─── RECORD SET

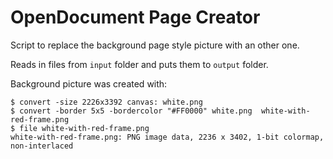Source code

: # OpenDocument Page Creator

Script to replace the background page style picture with an other one.

Reads in files from `input` folder and puts them to `output` folder.

Background picture was created with:

    $ convert -size 2226x3392 canvas: white.png
    $ convert -border 5x5 -bordercolor "#FF0000" white.png  white-with-red-frame.png
    $ file white-with-red-frame.png 
    white-with-red-frame.png: PNG image data, 2236 x 3402, 1-bit colormap, non-interlaced
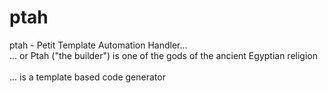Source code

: # ptah
ptah - Petit Template Automation Handler...\
... or Ptah ("the builder") is one of the gods of the ancient Egyptian religion
\
\
... is a template based code generator
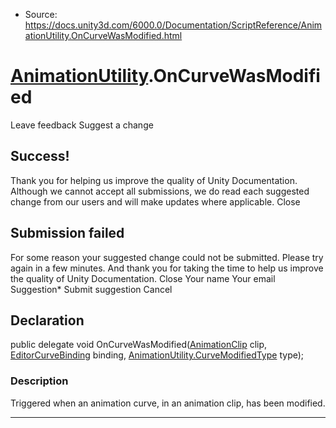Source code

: * Source: https://docs.unity3d.com/6000.0/Documentation/ScriptReference/AnimationUtility.OnCurveWasModified.html

#  [AnimationUtility](https://docs.unity3d.com/6000.0/Documentation/ScriptReference/AnimationUtility.html).OnCurveWasModified
Leave feedback
Suggest a change
## Success!
Thank you for helping us improve the quality of Unity Documentation. Although we cannot accept all submissions, we do read each suggested change from our users and will make updates where applicable.
Close
## Submission failed
For some reason your suggested change could not be submitted. Please <a>try again</a> in a few minutes. And thank you for taking the time to help us improve the quality of Unity Documentation.
Close
Your name Your email Suggestion* Submit suggestion
Cancel
## Declaration
public delegate void OnCurveWasModified([AnimationClip](https://docs.unity3d.com/6000.0/Documentation/ScriptReference/AnimationClip.html) clip, [EditorCurveBinding](https://docs.unity3d.com/6000.0/Documentation/ScriptReference/EditorCurveBinding.html) binding, [AnimationUtility.CurveModifiedType](https://docs.unity3d.com/6000.0/Documentation/ScriptReference/AnimationUtility.CurveModifiedType.html) type); 
### Description
Triggered when an animation curve, in an animation clip, has been modified.
* * *
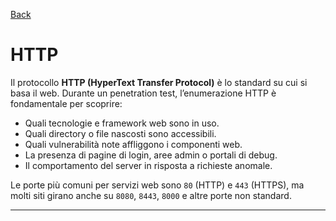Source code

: <a href="https://github.com/Gigidotexe/Penetration_Test_notes/blob/main/README.md"> Back </a>
# HTTP

Il protocollo **HTTP (HyperText Transfer Protocol)** è lo standard su cui si basa il web. Durante un penetration test, l’enumerazione HTTP è fondamentale per scoprire:

- Quali tecnologie e framework web sono in uso.
- Quali directory o file nascosti sono accessibili.
- Quali vulnerabilità note affliggono i componenti web.
- La presenza di pagine di login, aree admin o portali di debug.
- Il comportamento del server in risposta a richieste anomale.

Le porte più comuni per servizi web sono `80` (HTTP) e `443` (HTTPS), ma molti siti girano anche su `8080`, `8443`, `8000` e altre porte non standard.

---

──────

_WHAT TO PRODUCE_
Starting with the first line of the data above, write out each line exactly up to and including the line that holds "## Declaration". Pictures stay out.

_RESPONSE BOX_
Source code

: # OpenDocument Page Creator

Script to replace the background page style picture with an other one.

Reads in files from `input` folder and puts them to `output` folder.

Background picture was created with:

    $ convert -size 2226x3392 canvas: white.png
    $ convert -border 5x5 -bordercolor "#FF0000" white.png  white-with-red-frame.png
    $ file white-with-red-frame.png 
    white-with-red-frame.png: PNG image data, 2236 x 3402, 1-bit colormap, non-interlaced
Source code

: # ptah
ptah - Petit Template Automation Handler...\
... or Ptah ("the builder") is one of the gods of the ancient Egyptian religion
\
\
... is a template based code generator
Source code

: * Source: https://docs.unity3d.com/6000.0/Documentation/ScriptReference/AnimationUtility.OnCurveWasModified.html

#  [AnimationUtility](https://docs.unity3d.com/6000.0/Documentation/ScriptReference/AnimationUtility.html).OnCurveWasModified
Leave feedback
Suggest a change
## Success!
Thank you for helping us improve the quality of Unity Documentation. Although we cannot accept all submissions, we do read each suggested change from our users and will make updates where applicable.
Close
## Submission failed
For some reason your suggested change could not be submitted. Please <a>try again</a> in a few minutes. And thank you for taking the time to help us improve the quality of Unity Documentation.
Close
Your name Your email Suggestion* Submit suggestion
Cancel
## Declaration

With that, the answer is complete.